**DATA SUPPLIED:**
----------------------------------------

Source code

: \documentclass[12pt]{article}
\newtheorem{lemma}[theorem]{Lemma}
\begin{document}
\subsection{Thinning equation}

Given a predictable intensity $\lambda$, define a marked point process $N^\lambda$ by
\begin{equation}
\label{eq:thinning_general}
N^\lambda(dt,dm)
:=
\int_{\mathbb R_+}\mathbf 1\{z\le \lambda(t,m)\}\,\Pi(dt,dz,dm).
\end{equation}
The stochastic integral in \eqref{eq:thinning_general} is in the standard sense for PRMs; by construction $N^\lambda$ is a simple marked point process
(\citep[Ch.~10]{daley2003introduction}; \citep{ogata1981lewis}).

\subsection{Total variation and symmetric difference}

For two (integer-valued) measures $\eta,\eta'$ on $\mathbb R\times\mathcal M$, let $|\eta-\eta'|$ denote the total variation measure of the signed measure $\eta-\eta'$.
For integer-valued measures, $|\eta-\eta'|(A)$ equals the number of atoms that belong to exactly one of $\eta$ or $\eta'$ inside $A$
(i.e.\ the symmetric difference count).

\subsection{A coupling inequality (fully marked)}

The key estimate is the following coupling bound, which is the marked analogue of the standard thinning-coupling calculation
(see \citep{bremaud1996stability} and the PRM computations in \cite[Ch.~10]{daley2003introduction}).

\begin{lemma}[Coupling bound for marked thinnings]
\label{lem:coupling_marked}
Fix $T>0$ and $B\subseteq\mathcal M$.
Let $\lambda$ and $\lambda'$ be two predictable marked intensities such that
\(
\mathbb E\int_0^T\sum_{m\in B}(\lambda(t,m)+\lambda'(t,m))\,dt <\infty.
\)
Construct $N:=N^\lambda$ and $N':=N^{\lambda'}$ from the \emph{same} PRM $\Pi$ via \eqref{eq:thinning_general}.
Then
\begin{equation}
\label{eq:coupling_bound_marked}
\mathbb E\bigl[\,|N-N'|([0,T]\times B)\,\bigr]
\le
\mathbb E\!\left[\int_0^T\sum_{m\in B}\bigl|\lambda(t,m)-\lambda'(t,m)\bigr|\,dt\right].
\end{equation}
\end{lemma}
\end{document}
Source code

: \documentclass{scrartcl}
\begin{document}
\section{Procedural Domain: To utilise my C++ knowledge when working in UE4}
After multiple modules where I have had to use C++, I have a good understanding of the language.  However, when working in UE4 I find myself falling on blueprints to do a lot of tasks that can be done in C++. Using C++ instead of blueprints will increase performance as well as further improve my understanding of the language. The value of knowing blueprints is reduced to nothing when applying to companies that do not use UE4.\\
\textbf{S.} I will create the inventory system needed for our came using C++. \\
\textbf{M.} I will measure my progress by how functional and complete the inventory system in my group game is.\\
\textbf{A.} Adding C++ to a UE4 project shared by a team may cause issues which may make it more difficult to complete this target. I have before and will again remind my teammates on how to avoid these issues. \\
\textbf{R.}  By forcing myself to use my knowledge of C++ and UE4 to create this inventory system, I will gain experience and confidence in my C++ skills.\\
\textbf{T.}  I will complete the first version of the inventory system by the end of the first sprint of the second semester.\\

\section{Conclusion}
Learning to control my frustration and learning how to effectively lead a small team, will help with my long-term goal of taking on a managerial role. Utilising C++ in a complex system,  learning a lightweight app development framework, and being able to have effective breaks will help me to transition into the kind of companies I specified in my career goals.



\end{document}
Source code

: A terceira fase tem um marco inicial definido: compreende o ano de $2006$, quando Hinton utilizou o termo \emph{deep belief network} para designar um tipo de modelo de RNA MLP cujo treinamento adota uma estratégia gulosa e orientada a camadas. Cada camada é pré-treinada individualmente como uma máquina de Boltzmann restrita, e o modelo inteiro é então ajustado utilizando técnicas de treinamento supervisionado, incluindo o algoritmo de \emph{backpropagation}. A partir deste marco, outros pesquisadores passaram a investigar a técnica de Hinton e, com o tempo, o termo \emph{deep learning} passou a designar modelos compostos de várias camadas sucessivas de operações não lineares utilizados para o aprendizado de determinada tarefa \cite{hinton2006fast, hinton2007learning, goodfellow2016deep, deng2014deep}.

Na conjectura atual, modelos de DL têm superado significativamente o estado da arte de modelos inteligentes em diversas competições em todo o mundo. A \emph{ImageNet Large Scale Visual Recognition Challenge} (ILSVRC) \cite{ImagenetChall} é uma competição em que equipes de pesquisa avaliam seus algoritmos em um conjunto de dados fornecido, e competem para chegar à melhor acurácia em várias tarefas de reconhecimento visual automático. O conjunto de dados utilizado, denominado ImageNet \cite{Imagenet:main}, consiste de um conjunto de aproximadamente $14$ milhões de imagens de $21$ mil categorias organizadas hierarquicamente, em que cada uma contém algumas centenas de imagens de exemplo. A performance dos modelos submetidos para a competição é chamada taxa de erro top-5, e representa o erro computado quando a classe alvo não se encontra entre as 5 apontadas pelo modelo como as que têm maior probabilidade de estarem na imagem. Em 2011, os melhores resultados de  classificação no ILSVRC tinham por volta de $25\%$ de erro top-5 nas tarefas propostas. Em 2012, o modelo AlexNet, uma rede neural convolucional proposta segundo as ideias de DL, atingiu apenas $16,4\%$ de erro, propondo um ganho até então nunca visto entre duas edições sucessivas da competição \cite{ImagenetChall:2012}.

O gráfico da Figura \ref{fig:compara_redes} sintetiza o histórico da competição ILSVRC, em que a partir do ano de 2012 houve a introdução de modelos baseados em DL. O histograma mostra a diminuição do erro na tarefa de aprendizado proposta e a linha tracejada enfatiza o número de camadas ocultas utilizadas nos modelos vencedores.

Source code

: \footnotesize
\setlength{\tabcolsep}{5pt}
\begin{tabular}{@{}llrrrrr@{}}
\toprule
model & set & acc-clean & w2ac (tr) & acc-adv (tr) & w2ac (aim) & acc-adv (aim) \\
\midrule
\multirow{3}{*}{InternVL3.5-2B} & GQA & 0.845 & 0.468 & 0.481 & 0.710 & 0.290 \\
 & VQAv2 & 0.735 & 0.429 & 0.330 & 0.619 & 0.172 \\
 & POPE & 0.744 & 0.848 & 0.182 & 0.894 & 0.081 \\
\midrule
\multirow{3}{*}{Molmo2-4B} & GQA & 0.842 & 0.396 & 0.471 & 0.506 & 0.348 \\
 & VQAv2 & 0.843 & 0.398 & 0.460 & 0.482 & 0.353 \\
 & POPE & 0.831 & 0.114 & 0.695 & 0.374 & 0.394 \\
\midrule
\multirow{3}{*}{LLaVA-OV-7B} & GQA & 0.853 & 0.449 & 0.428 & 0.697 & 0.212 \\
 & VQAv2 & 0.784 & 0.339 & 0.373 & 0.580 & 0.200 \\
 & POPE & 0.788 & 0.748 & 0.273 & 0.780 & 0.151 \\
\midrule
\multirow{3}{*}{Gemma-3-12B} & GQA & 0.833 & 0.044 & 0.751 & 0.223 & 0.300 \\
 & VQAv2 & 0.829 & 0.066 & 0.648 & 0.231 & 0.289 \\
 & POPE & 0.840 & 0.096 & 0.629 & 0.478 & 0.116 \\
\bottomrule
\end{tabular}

----------------------------------------

**WHAT YOU HAVE TO DO:**
The lines above that hold the word "process" should be found and copied out.

**ANSWER AREA:**
Given a predictable intensity $\lambda$, define a marked point process $N^\lambda$ by
The stochastic integral in \eqref{eq:thinning_general} is in the standard sense for PRMs; by construction $N^\lambda$ is a simple marked point process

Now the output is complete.